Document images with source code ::
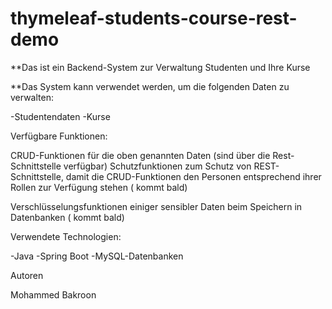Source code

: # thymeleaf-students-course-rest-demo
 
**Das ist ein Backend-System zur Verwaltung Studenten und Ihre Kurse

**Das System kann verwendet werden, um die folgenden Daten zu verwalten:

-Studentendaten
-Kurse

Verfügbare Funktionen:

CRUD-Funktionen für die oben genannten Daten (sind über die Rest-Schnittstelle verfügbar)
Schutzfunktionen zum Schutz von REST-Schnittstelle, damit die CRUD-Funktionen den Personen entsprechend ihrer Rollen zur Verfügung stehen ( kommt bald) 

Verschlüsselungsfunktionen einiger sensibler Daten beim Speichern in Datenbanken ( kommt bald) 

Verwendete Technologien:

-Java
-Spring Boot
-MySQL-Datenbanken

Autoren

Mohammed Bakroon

...

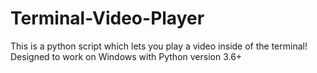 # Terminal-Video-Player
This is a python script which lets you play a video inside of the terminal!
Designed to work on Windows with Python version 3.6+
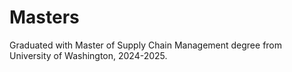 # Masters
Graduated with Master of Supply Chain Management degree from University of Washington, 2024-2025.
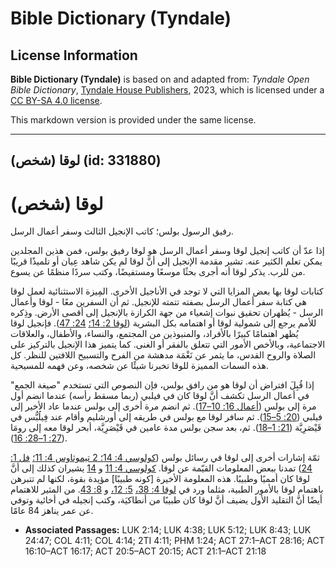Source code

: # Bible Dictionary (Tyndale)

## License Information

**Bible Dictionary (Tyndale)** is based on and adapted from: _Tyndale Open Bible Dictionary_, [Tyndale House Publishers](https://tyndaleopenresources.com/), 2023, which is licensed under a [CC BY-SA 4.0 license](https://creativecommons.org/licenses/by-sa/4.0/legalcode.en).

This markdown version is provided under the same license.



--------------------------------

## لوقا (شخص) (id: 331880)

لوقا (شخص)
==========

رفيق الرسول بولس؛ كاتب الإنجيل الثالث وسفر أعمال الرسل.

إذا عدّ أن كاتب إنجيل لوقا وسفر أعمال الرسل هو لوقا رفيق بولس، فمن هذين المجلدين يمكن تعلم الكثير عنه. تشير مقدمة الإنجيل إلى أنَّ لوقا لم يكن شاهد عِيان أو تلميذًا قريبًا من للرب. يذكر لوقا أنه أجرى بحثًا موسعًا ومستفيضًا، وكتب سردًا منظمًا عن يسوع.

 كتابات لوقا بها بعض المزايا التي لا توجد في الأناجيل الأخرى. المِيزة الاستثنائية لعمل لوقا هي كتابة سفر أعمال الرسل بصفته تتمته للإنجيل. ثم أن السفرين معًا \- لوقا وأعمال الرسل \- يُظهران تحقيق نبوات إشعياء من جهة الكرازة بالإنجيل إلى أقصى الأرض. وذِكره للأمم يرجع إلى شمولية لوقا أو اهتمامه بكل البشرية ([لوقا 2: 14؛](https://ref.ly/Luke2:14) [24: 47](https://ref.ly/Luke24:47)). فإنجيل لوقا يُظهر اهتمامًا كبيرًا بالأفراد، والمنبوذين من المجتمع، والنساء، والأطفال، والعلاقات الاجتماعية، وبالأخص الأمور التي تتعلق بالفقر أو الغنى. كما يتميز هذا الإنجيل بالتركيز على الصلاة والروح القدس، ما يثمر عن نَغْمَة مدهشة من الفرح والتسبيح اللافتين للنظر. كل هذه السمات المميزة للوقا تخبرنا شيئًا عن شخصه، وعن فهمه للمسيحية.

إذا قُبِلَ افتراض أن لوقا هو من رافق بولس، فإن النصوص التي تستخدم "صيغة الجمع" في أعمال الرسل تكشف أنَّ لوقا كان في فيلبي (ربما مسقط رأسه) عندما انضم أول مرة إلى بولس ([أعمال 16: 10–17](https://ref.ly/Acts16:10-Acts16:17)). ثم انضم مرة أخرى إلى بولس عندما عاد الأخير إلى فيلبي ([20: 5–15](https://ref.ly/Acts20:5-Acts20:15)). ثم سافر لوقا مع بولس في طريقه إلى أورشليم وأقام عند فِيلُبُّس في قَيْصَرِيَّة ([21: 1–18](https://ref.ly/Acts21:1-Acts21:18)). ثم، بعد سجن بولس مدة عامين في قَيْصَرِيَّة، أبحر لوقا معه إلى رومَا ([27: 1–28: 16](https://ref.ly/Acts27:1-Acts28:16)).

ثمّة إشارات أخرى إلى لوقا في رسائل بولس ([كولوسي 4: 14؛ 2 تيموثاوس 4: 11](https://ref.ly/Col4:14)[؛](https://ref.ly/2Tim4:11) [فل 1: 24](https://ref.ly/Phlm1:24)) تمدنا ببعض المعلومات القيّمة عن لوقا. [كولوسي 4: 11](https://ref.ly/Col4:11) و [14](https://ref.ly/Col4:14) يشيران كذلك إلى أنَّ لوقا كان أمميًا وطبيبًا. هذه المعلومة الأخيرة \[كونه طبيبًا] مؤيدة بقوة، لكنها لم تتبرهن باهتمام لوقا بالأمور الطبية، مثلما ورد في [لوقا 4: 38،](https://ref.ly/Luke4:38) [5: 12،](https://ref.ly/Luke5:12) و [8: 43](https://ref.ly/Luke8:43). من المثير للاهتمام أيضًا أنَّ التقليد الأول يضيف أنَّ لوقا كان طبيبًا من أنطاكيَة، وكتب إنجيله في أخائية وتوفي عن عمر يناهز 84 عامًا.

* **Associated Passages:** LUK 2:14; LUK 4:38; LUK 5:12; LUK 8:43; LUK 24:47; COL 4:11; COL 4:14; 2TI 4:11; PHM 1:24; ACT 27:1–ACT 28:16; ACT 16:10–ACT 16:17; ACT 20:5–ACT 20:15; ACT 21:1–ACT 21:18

About this exercise ::
Your copy should hold only the lines above from the one containing "# Terminal-Video-Player" through the one containing "## License Information", exactly as written and free of pictures.

Worked solution ::
 # Terminal-Video-Player
This is a python script which lets you play a video inside of the terminal!
Designed to work on Windows with Python version 3.6+
 # Masters
Graduated with Master of Supply Chain Management degree from University of Washington, 2024-2025.
Source code

: # Bible Dictionary (Tyndale)

## License Information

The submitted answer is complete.